Stored data:
= = =

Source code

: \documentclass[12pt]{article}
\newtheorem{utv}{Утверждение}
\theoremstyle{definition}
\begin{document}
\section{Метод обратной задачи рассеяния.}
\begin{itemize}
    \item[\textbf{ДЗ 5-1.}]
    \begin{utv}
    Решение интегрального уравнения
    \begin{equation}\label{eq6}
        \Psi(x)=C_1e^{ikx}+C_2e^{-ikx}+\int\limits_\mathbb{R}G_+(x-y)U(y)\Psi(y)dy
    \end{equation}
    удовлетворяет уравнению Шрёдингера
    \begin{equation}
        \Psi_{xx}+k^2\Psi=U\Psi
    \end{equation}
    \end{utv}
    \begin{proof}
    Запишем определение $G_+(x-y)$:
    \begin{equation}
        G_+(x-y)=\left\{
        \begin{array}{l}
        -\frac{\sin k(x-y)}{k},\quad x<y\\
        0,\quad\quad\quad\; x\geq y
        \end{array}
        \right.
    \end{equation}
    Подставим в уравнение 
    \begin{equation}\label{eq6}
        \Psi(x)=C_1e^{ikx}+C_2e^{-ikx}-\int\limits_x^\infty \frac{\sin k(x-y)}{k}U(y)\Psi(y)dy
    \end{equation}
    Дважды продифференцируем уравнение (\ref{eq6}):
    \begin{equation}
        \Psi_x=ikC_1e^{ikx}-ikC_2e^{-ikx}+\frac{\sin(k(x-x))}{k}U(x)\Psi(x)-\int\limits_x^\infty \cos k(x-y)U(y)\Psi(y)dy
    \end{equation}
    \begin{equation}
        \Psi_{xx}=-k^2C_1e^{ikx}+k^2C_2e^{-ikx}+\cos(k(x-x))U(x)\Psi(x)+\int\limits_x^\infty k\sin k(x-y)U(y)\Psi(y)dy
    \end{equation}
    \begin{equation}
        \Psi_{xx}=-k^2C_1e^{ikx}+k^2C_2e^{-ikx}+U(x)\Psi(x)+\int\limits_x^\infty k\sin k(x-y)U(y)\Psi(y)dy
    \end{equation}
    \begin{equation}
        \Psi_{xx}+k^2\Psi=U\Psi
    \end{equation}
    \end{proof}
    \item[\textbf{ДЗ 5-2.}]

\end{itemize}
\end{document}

= = =

§ Work to complete
Examine the records above and give the number of lines in which the string "уравнение" appears, with no other words.

§ Response to the task
2